Illinois Supreme Court Victory for Alleged Burge Torture Victim Stanley Wrice
On February 2, the Illinois Supreme Court ruled that Stanley Wrice, one of 15 men still in prison despite credible evidence that they were tortured into confessing by subordinates of convicted former Chicago Police Commander Jon Burge, is entitled to a new evidentiary hearing to resolve his torture claim.
The Roderick MacArthur Justice Center filed an amicus brief (pdf) in the case on behalf of legal and political leaders including former U.S. Senator Adlai Stevenson and former Illinois Governor Jim Thompson urging immediate hearings for Wrice and the 14 other alleged torture victims still in prison.
Last year, a state appeals court ruled that Wrice was entitled to the hearing, which could lead to the reversal of his conviction.

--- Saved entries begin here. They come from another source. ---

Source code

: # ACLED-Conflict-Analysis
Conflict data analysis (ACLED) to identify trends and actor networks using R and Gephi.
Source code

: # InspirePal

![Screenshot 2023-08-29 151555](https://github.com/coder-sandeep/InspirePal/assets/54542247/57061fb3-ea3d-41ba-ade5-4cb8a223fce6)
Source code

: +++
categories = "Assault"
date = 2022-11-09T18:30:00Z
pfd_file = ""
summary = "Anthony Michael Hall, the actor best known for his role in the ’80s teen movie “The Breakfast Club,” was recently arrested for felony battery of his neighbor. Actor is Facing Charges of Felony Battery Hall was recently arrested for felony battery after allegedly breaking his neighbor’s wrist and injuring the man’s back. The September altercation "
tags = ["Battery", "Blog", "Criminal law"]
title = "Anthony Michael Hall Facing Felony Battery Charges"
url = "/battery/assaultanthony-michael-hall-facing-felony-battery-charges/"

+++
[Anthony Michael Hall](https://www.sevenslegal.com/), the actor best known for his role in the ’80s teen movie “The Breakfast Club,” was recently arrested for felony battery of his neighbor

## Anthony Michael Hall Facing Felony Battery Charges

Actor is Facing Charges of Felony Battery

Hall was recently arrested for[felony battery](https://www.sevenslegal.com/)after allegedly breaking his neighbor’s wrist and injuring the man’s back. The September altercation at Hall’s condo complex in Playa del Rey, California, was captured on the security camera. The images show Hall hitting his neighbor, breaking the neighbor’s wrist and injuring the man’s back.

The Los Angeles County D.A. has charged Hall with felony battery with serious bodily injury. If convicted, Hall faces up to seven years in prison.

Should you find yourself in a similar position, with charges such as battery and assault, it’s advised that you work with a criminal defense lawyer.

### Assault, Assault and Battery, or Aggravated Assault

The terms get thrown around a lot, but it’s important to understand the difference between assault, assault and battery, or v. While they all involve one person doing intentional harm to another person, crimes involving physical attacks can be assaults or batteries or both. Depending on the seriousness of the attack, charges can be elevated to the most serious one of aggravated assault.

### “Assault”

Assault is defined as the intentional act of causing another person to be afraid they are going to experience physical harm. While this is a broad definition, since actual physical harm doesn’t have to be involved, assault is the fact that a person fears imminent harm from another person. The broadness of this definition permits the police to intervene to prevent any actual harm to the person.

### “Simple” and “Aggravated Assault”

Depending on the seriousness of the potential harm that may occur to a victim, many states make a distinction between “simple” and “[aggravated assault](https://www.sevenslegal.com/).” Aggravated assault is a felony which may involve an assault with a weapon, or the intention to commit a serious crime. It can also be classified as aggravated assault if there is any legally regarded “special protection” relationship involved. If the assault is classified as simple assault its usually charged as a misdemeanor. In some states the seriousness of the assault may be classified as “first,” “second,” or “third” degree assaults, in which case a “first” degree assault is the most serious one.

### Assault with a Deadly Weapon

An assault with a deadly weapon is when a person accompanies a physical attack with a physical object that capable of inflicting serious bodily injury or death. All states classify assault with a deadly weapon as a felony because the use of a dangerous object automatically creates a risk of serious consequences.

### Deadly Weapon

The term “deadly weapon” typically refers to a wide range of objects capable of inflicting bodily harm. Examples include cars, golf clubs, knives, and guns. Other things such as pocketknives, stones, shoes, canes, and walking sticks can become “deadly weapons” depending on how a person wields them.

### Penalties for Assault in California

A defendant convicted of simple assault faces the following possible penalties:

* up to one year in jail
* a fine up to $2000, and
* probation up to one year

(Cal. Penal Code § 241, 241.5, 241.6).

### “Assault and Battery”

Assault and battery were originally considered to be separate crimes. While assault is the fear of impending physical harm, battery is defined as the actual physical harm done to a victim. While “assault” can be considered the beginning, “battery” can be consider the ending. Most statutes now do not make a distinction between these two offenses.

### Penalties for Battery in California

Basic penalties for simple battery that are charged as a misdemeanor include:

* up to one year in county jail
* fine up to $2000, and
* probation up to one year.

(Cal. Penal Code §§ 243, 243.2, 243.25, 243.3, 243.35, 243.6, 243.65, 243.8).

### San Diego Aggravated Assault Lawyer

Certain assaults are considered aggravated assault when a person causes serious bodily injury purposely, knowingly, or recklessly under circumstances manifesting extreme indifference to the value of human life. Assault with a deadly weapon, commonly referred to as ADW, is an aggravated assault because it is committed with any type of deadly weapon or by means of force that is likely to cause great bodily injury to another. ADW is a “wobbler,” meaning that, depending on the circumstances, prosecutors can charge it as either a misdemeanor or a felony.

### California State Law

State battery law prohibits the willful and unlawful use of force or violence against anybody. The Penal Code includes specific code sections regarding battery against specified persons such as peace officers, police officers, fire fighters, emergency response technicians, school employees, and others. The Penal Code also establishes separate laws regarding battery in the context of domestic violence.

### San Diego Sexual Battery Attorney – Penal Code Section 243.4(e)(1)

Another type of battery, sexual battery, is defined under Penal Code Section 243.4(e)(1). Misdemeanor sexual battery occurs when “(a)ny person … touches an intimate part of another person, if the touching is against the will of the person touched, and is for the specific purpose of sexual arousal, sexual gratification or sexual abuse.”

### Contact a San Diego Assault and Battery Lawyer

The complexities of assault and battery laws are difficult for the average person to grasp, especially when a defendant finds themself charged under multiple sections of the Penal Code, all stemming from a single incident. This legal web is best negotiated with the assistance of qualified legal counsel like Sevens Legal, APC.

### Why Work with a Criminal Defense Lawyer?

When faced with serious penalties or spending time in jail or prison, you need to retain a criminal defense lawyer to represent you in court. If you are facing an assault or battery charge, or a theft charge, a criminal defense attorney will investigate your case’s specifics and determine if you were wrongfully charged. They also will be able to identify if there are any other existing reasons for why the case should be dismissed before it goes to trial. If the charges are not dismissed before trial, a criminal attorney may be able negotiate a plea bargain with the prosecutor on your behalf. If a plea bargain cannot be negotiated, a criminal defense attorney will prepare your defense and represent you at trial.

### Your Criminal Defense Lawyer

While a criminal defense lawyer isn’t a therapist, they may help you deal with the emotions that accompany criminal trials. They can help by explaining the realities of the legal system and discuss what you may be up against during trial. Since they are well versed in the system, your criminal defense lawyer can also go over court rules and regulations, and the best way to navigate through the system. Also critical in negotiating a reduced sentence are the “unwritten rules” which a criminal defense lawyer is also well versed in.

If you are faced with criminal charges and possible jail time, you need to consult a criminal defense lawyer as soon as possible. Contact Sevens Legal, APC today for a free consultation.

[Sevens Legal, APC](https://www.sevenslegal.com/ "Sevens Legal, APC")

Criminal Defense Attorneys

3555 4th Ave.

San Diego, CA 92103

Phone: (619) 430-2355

Prosecutors sought to block that hearing in an appeal to the State Supreme Court, claiming that the torture inflicted by Burge's notorious "Midnight Crew" was "harmless error."
In the Supreme Court's opinion in Wrice's case, Justice Mary Jane Theis wrote for a unanimous court, "Use of a defendant's physically coerced confession as substantive evidence of his guilt is never harmless error."
The Court's opinion in Wrice's case should apply to the 14 other Burge victims who remain behind bars, despite claims similar to Wrice's.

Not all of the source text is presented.